Phase I trial of fenretinide (4-HPR) intravenous emulsion for hematologic malignancies

Abstract

13007 Background: 4-HPR is a retinoid cytotoxic for cancer cell lines. In clinical trials, oral capsule 4-HPR had limited bioavailability and activity. An intravenous intralipid emulsion formulation of 4-HPR (ILE 4-HPR) was developed to increase bioavailability. The objectives of this phase I trial were to determine a maximally tolerated dose (MTD) of ILE 4-HPR, and to assess toxicities, pharmacokinetics (PK), and preliminary response data. Methods: We used an accelerated titration Simon design 2 dose escalation schema with 100% increase in ILE 4-HPR per dose level tested until moderate toxicity was observed in 2 patients or DLT in one.
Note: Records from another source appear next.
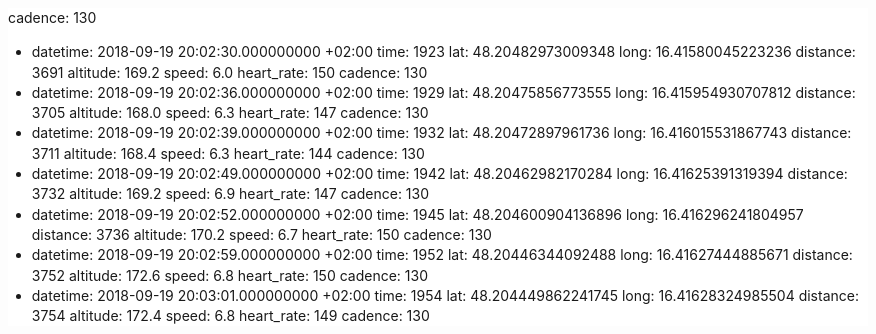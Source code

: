   cadence: 130
- datetime: 2018-09-19 20:02:30.000000000 +02:00
  time: 1923
  lat: 48.20482973009348
  long: 16.41580045223236
  distance: 3691
  altitude: 169.2
  speed: 6.0
  heart_rate: 150
  cadence: 130
- datetime: 2018-09-19 20:02:36.000000000 +02:00
  time: 1929
  lat: 48.20475856773555
  long: 16.415954930707812
  distance: 3705
  altitude: 168.0
  speed: 6.3
  heart_rate: 147
  cadence: 130
- datetime: 2018-09-19 20:02:39.000000000 +02:00
  time: 1932
  lat: 48.20472897961736
  long: 16.416015531867743
  distance: 3711
  altitude: 168.4
  speed: 6.3
  heart_rate: 144
  cadence: 130
- datetime: 2018-09-19 20:02:49.000000000 +02:00
  time: 1942
  lat: 48.20462982170284
  long: 16.41625391319394
  distance: 3732
  altitude: 169.2
  speed: 6.9
  heart_rate: 147
  cadence: 130
- datetime: 2018-09-19 20:02:52.000000000 +02:00
  time: 1945
  lat: 48.204600904136896
  long: 16.416296241804957
  distance: 3736
  altitude: 170.2
  speed: 6.7
  heart_rate: 150
  cadence: 130
- datetime: 2018-09-19 20:02:59.000000000 +02:00
  time: 1952
  lat: 48.20446344092488
  long: 16.41627444885671
  distance: 3752
  altitude: 172.6
  speed: 6.8
  heart_rate: 150
  cadence: 130
- datetime: 2018-09-19 20:03:01.000000000 +02:00
  time: 1954
  lat: 48.204449862241745
  long: 16.41628324985504
  distance: 3754
  altitude: 172.4
  speed: 6.8
  heart_rate: 149
  cadence: 130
Ten dose levels were planned with a starting dose of 80 mg/m2/day (continuous i.v. x 5 days q 3 weekly), increasing until Dose level 10 at 1,810 mg/m2. A De-escalation to 1,240 mg/m2/day Dose level 9 was added when DLT was observed in 2 patients at 1,810 mg/m2 dose level 10. Results: To date, 11 patients have been enrolled. At dose level 10 (1,810 mg/m2/day), 2 pts experienced a DLT of grade IV hypertriglyceridemia with grade 2 pancreatitis. A de-escalation to dose level 9 (1,280 mg/m2/day) has enrolled 4 pts, 1 had grade IV hypertriglyceridemia; enrollment is ongoing. We observed a transient response in a patient with NHL at 320 mg/m2 and a continued partial response in one patient with NHL on dose level 10 (1,810 mg/m2). PK showed a linear relationship of dose to plasma level, with steady-state levels of 54 μM (1,280 mg/m2)and 62 μM (1,810 mg/m2). Conclusions: ILE 4-HPR was given via continuous infusion to a dose of 1,810 mg/m2/day x 5 days. 1 patient with NHL had a transient partial response and a second patient with chemotherapy-refractory NHL had a partial response sustained on treatment for > 6 months. The DLT of hypertriglyceridemia is likely related to the intralipids delivered. Enrollment continues at a dose of 1,280 mg/m2/day. ILE 4- HPR can be safely administered and obtained plasma levels 6 to 7 times higher than previously obtained by oral capsule 4-HPR, with clinical activity in hematologic malignancies. No significant financial relationships to disclose.